■ Work to be completed
Copy the listing below line for line, from its opening line to the one with "approval status to the receiving company.</span></span> |", both included; stop there.

• • • • •

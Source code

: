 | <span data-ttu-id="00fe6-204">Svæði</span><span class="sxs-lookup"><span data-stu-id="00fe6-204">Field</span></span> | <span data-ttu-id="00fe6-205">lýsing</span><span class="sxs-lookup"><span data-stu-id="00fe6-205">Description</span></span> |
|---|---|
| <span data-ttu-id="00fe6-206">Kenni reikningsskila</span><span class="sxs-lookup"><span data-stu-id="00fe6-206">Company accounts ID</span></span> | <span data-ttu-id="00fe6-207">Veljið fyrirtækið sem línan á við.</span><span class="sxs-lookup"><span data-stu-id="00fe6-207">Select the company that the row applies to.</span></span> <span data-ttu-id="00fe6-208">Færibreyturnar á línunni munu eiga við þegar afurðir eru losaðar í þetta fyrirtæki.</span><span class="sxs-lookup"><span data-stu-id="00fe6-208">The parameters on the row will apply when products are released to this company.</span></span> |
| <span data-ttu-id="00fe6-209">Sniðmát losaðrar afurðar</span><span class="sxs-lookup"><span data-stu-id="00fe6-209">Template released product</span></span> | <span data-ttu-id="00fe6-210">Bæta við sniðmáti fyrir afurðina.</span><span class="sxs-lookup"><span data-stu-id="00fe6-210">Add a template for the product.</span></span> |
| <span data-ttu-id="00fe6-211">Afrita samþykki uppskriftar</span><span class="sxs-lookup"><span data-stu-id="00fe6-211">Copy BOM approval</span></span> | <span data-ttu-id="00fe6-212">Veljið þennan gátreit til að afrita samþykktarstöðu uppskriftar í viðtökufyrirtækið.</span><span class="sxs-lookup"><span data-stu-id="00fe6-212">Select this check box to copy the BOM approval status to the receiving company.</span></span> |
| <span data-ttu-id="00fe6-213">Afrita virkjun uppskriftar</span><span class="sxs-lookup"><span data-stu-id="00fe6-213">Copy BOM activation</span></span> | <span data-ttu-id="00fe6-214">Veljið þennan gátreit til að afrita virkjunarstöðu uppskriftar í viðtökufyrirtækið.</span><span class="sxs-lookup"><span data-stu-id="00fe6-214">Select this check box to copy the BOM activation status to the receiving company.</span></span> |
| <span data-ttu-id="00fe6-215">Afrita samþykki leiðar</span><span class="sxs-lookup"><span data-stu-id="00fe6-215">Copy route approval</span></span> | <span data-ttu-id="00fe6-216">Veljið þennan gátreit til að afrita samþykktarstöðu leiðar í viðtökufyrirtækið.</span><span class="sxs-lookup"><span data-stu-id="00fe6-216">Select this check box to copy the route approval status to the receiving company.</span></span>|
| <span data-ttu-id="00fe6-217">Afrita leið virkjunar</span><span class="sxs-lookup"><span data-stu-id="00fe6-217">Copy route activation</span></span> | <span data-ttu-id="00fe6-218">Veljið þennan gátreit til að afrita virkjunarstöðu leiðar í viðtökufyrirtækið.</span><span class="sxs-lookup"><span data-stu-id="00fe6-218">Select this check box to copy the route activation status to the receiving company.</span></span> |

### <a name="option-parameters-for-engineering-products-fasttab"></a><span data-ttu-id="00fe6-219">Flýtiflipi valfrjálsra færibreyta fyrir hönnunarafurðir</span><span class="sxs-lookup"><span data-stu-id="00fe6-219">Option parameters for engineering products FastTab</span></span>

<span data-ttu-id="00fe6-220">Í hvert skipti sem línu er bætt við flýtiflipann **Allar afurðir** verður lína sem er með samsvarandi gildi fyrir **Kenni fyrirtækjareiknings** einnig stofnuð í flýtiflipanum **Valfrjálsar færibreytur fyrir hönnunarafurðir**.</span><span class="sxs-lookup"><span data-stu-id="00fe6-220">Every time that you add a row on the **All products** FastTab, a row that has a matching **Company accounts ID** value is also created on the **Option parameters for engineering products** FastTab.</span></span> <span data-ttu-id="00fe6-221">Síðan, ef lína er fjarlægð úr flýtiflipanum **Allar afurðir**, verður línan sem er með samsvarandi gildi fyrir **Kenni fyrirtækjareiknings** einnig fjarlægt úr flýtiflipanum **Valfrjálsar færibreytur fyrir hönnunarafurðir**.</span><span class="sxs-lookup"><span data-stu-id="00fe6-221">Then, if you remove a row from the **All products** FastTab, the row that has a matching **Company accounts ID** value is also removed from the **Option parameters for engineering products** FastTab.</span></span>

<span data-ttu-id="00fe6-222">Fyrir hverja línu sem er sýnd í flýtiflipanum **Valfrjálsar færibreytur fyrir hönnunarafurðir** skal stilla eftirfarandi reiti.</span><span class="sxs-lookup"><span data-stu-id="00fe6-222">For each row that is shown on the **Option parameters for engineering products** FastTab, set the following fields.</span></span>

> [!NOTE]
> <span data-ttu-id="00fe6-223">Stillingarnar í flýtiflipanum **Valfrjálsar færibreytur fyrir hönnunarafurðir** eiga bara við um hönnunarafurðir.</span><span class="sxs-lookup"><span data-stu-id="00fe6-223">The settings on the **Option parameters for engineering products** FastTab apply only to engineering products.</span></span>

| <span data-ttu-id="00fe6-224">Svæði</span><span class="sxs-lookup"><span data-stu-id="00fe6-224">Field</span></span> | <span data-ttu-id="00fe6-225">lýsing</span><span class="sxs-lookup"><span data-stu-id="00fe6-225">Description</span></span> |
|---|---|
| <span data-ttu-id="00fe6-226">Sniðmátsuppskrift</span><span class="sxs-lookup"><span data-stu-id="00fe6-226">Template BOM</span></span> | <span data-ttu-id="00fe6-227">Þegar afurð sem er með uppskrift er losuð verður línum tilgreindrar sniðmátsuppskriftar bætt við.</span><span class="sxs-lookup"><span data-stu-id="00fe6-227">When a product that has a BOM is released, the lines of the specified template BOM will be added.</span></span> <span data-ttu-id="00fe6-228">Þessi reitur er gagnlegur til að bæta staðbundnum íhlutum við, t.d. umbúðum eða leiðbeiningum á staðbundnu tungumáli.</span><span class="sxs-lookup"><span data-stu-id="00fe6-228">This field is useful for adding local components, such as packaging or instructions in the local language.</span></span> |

• • • • •

■ Response box
Source code

: | <span data-ttu-id="00fe6-204">Svæði</span><span class="sxs-lookup"><span data-stu-id="00fe6-204">Field</span></span> | <span data-ttu-id="00fe6-205">lýsing</span><span class="sxs-lookup"><span data-stu-id="00fe6-205">Description</span></span> |
|---|---|
| <span data-ttu-id="00fe6-206">Kenni reikningsskila</span><span class="sxs-lookup"><span data-stu-id="00fe6-206">Company accounts ID</span></span> | <span data-ttu-id="00fe6-207">Veljið fyrirtækið sem línan á við.</span><span class="sxs-lookup"><span data-stu-id="00fe6-207">Select the company that the row applies to.</span></span> <span data-ttu-id="00fe6-208">Færibreyturnar á línunni munu eiga við þegar afurðir eru losaðar í þetta fyrirtæki.</span><span class="sxs-lookup"><span data-stu-id="00fe6-208">The parameters on the row will apply when products are released to this company.</span></span> |
| <span data-ttu-id="00fe6-209">Sniðmát losaðrar afurðar</span><span class="sxs-lookup"><span data-stu-id="00fe6-209">Template released product</span></span> | <span data-ttu-id="00fe6-210">Bæta við sniðmáti fyrir afurðina.</span><span class="sxs-lookup"><span data-stu-id="00fe6-210">Add a template for the product.</span></span> |
| <span data-ttu-id="00fe6-211">Afrita samþykki uppskriftar</span><span class="sxs-lookup"><span data-stu-id="00fe6-211">Copy BOM approval</span></span> | <span data-ttu-id="00fe6-212">Veljið þennan gátreit til að afrita samþykktarstöðu uppskriftar í viðtökufyrirtækið.</span><span class="sxs-lookup"><span data-stu-id="00fe6-212">Select this check box to copy the BOM approval status to the receiving company.</span></span> |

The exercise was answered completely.